Fetch-cacher

Before getting into this Lambda function’s logic, a fundamental question needs to be addressed.

Why aren’t more ASSIST.org articulations cached in production?

An operation like this is very slow and costly. This question also misinterprets TransferVision’s goal of serving articulations for a single class. Most of this data would go unused, since certain classes may have a large amount of articulations across the California Community College system. I’ve found that streaming articulation data from this Lambda function while caching it is the best course of action.

With that aside, here is a diagram depicting this Lambda function’s workflow. This happens 4 times in a single articulation fetching / caching job.

72be3a54-c294-40fd-843a-9e9968d9dc35

As it seems, this diagram is the same one shown in the frontend section of this documentation. The frontend plays a role of equal weight in this operation, as it sends the Lambda function chunks of links to make requests with and finalizes the caching job.

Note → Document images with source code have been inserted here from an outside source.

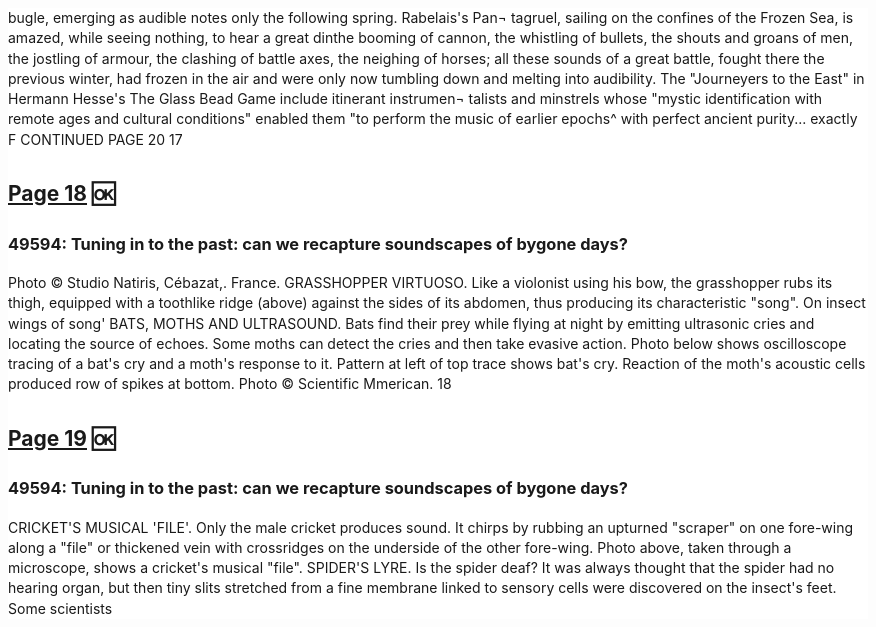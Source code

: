 bugle, emerging as audible notes only
the following spring. Rabelais's Pan¬
tagruel, sailing on the confines of the
Frozen Sea, is amazed, while seeing
nothing, to hear a great dinthe
booming of cannon, the whistling of
bullets, the shouts and groans of
men, the jostling of armour, the
clashing of battle axes, the neighing
of horses; all these sounds of a great
battle, fought there the previous
winter, had frozen in the air and
were only now tumbling down and
melting into audibility.
The "Journeyers to the East" in
Hermann Hesse's The Glass Bead
Game include itinerant instrumen¬
talists and minstrels whose "mystic
identification with remote ages and
cultural conditions" enabled them "to
perform the music of earlier epochs^
with perfect ancient purity... exactly F
CONTINUED PAGE 20
17
## [Page 18](https://demo.humlab.umu.se/courier/074828engo.pdf#page=18) 🆗
### 49594: Tuning in to the past: can we recapture soundscapes of bygone days?
Photo © Studio Natiris, Cébazat,. France.
GRASSHOPPER VIRTUOSO. Like a violonist using his bow,
the grasshopper rubs its thigh, equipped with a toothlike ridge (above) against
the sides of its abdomen, thus producing its characteristic "song".
On insect
wings of song'
BATS, MOTHS AND ULTRASOUND. Bats find their prey while flying at night
by emitting ultrasonic cries and locating the source of echoes.
Some moths can detect the cries and then take evasive action.
Photo below shows oscilloscope tracing of a bat's cry and a moth's response to it.
Pattern at left of top trace shows bat's cry.
Reaction of the moth's acoustic cells produced row of spikes at bottom.
Photo © Scientific Mmerican.
18
## [Page 19](https://demo.humlab.umu.se/courier/074828engo.pdf#page=19) 🆗
### 49594: Tuning in to the past: can we recapture soundscapes of bygone days?
CRICKET'S MUSICAL 'FILE'.
Only the male cricket produces sound.
It chirps by rubbing an upturned "scraper"
on one fore-wing along a "file" or thickened
vein with crossridges on the underside
of the other fore-wing. Photo above, taken
through a microscope, shows a cricket's
musical "file".
SPIDER'S LYRE. Is the spider deaf?
It was always thought that the spider
had no hearing organ, but then tiny slits
stretched from a fine membrane linked
to sensory cells were discovered
on the insect's feet. Some scientists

The “finalization” of the caching job will be addressed shortly. Let’s first address each step prior to this.

Finding a match

export function getMatch(articulationData, courseId, agreementLink) {
  let match;

  if (articulationData && articulationData.articulations && agreementLink) {
    const availableArticulations = deNest(articulationData.articulations);

    for (let j = 0; j < availableArticulations.length; ) {
      const articulationObj = availableArticulations[j].articulation;
      const receivingCourse = getReceivingCourse(articulationObj);
      const articulationId = getId(receivingCourse);

      if (parseInt(articulationId) === parseInt(courseId)) {
        const ccName = getCollegeName(articulationData);
        const articulations = getSendingCourses(articulationObj, ccName);

        if (articulations && Array.isArray(articulations)) {
          articulations.push({ agreementLink });
          match = articulations;
        }
      }

      j += 1;
    }
  }
  

  return match;
}

All courses and articulations in an ASSIST.org JSON agreement have a courseIdentifierParentId. When lower division courses are rendered on the frontend, they have access to their courseIdentifierParentId through a data attribute. That is where the courseId parameter of getMatch() comes from.

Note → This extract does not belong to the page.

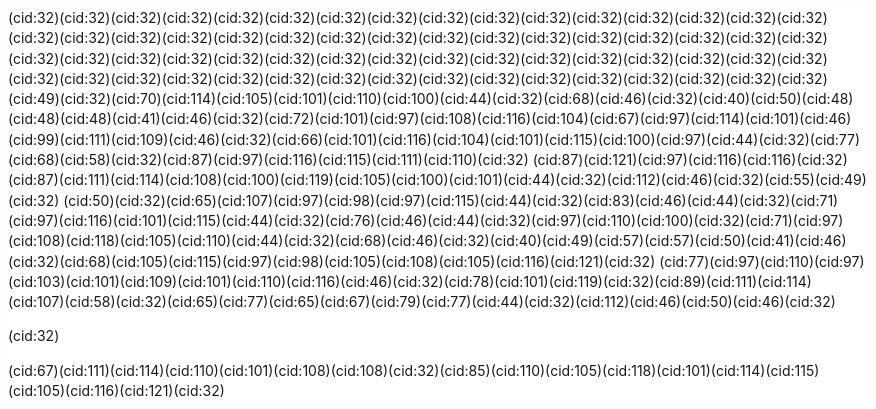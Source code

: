 (cid:32)(cid:32)(cid:32)(cid:32)(cid:32)(cid:32)(cid:32)(cid:32)(cid:32)(cid:32)(cid:32)(cid:32)(cid:32)(cid:32)(cid:32)(cid:32)(cid:32)(cid:32)(cid:32)(cid:32)(cid:32)(cid:32)(cid:32)(cid:32)(cid:32)(cid:32)(cid:32)(cid:32)(cid:32)(cid:32)(cid:32)(cid:32)(cid:32)(cid:32)(cid:32)(cid:32)(cid:32)(cid:32)(cid:32)(cid:32)(cid:32)(cid:32)(cid:32)(cid:32)(cid:32)(cid:32)(cid:32)(cid:32)(cid:32)(cid:32)(cid:32)(cid:32)(cid:32)(cid:32)(cid:32)(cid:32)(cid:32)(cid:32)(cid:32)(cid:32)(cid:32)(cid:32)(cid:32)(cid:32) (cid:49)(cid:32)(cid:70)(cid:114)(cid:105)(cid:101)(cid:110)(cid:100)(cid:44)(cid:32)(cid:68)(cid:46)(cid:32)(cid:40)(cid:50)(cid:48)(cid:48)(cid:48)(cid:41)(cid:46)(cid:32)(cid:72)(cid:101)(cid:97)(cid:108)(cid:116)(cid:104)(cid:67)(cid:97)(cid:114)(cid:101)(cid:46)(cid:99)(cid:111)(cid:109)(cid:46)(cid:32)(cid:66)(cid:101)(cid:116)(cid:104)(cid:101)(cid:115)(cid:100)(cid:97)(cid:44)(cid:32)(cid:77)(cid:68)(cid:58)(cid:32)(cid:87)(cid:97)(cid:116)(cid:115)(cid:111)(cid:110)(cid:32) (cid:87)(cid:121)(cid:97)(cid:116)(cid:116)(cid:32)(cid:87)(cid:111)(cid:114)(cid:108)(cid:100)(cid:119)(cid:105)(cid:100)(cid:101)(cid:44)(cid:32)(cid:112)(cid:46)(cid:32)(cid:55)(cid:49)(cid:32) (cid:50)(cid:32)(cid:65)(cid:107)(cid:97)(cid:98)(cid:97)(cid:115)(cid:44)(cid:32)(cid:83)(cid:46)(cid:44)(cid:32)(cid:71)(cid:97)(cid:116)(cid:101)(cid:115)(cid:44)(cid:32)(cid:76)(cid:46)(cid:44)(cid:32)(cid:97)(cid:110)(cid:100)(cid:32)(cid:71)(cid:97)(cid:108)(cid:118)(cid:105)(cid:110)(cid:44)(cid:32)(cid:68)(cid:46)(cid:32)(cid:40)(cid:49)(cid:57)(cid:57)(cid:50)(cid:41)(cid:46)(cid:32)(cid:68)(cid:105)(cid:115)(cid:97)(cid:98)(cid:105)(cid:108)(cid:105)(cid:116)(cid:121)(cid:32) (cid:77)(cid:97)(cid:110)(cid:97)(cid:103)(cid:101)(cid:109)(cid:101)(cid:110)(cid:116)(cid:46)(cid:32)(cid:78)(cid:101)(cid:119)(cid:32)(cid:89)(cid:111)(cid:114)(cid:107)(cid:58)(cid:32)(cid:65)(cid:77)(cid:65)(cid:67)(cid:79)(cid:77)(cid:44)(cid:32)(cid:112)(cid:46)(cid:50)(cid:46)(cid:32)

(cid:32)

(cid:67)(cid:111)(cid:114)(cid:110)(cid:101)(cid:108)(cid:108)(cid:32)(cid:85)(cid:110)(cid:105)(cid:118)(cid:101)(cid:114)(cid:115)(cid:105)(cid:116)(cid:121)(cid:32)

Each articulation’s courseIdentifierParentId is then compared with the given courseId and pushes matching articulation data into the final match array.

Main functionality

The “matching” functionality is the crux of the main generator function below.

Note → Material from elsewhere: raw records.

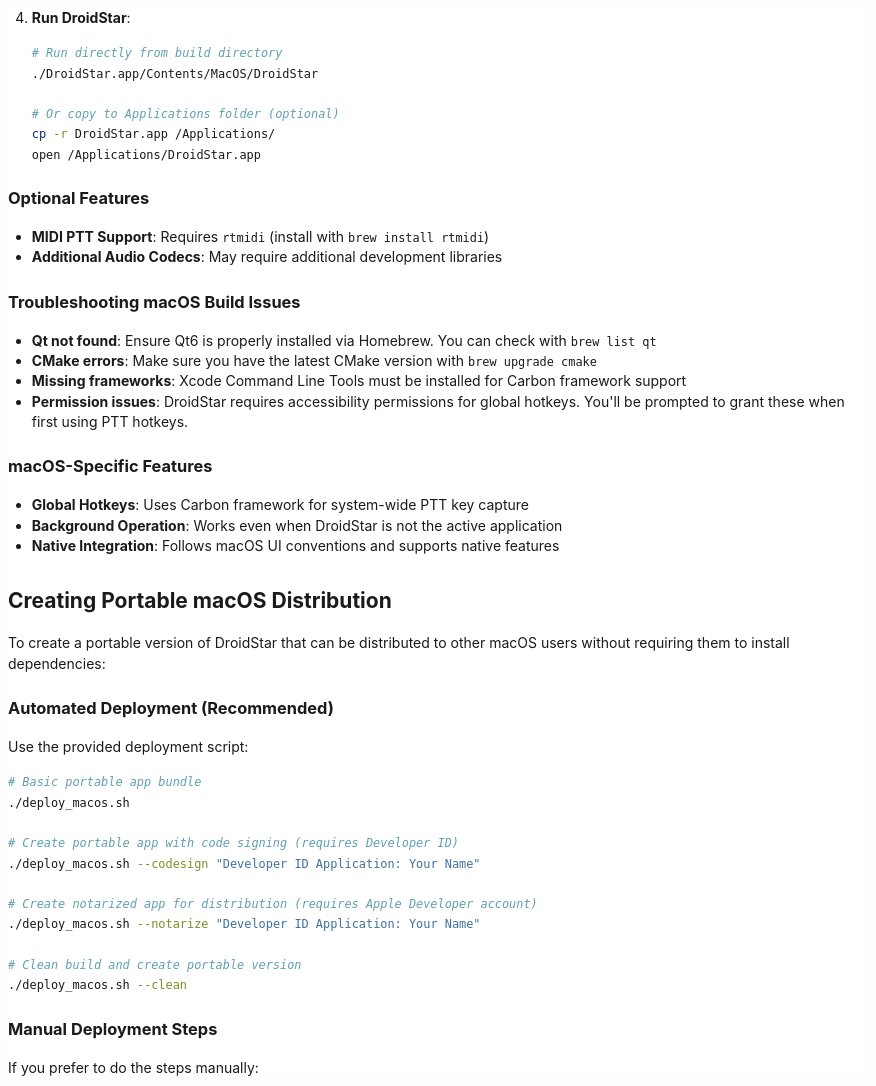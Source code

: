 4. **Run DroidStar**:
   ```bash
   # Run directly from build directory
   ./DroidStar.app/Contents/MacOS/DroidStar
   
   # Or copy to Applications folder (optional)
   cp -r DroidStar.app /Applications/
   open /Applications/DroidStar.app
   ```

### Optional Features
- **MIDI PTT Support**: Requires `rtmidi` (install with `brew install rtmidi`)
- **Additional Audio Codecs**: May require additional development libraries

### Troubleshooting macOS Build Issues
- **Qt not found**: Ensure Qt6 is properly installed via Homebrew. You can check with `brew list qt`
- **CMake errors**: Make sure you have the latest CMake version with `brew upgrade cmake`
- **Missing frameworks**: Xcode Command Line Tools must be installed for Carbon framework support
- **Permission issues**: DroidStar requires accessibility permissions for global hotkeys. You'll be prompted to grant these when first using PTT hotkeys.

### macOS-Specific Features
- **Global Hotkeys**: Uses Carbon framework for system-wide PTT key capture
- **Background Operation**: Works even when DroidStar is not the active application
- **Native Integration**: Follows macOS UI conventions and supports native features

## Creating Portable macOS Distribution

To create a portable version of DroidStar that can be distributed to other macOS users without requiring them to install dependencies:

### Automated Deployment (Recommended)
Use the provided deployment script:

```bash
# Basic portable app bundle
./deploy_macos.sh

# Create portable app with code signing (requires Developer ID)
./deploy_macos.sh --codesign "Developer ID Application: Your Name"

# Create notarized app for distribution (requires Apple Developer account)
./deploy_macos.sh --notarize "Developer ID Application: Your Name"

# Clean build and create portable version
./deploy_macos.sh --clean
```

### Manual Deployment Steps
If you prefer to do the steps manually:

async function* getChunkJson(links, courseId, year) {
  const linksArray = Object.values(links); // array of links

  for (const obj of linksArray) {
    const link = obj.link;
    const agreementLink = obj.agreementLink;

    try {
      const response = await fetch(link);
      const json = await response.json(); // turns JSON into obj
      const articulationData = Object.values(json)[0];

      const match = getMatch(articulationData, courseId, agreementLink);

      if (match && match !== null) {
        yield JSON.stringify({ result: match }) + "\n";
        
        await cacheArticulation({ result: match }, `${courseId}_${year}`);
      } else {
        yield JSON.stringify({ error: "No articulation." }) + "\n";
      }
    } catch (error) {
      console.error(`error getting articulations: ${error}`);
    }
  }
}

Once a match is found, the generator is streamed through functionality derived from this documentation entry. The articulation data is then cached by its fullCourseId. This is a value consisting of the courseId and academicYear chosen on the frontend.

Finalization

There is special “finalization” logic as a result of cost-saving methods. It’s supposed to be more of a trade-off, but also addresses the case in which getArticulationData() on the frontend is somehow disrupted.

As shown in the diagram, the connection between the frontend and the Lambda function is disrupted while articulation data is being cached. This creates the possibility of a user obtaining incomplete articulation data.

To address this, a separate Lambda function invoked by API Gateway changes the articulation data’s “cacheStatus” DynamoDB attribute from “pending” to “complete” at the end of getArticulationData().

Any DynamoDB queries for articulations with cacheStatus “pending” will fail until cacheStatus is “complete” or until the incomplete data is deleted after 2 miuntes. This is a simpler approach than attempting to continue where getArticulationData() left off.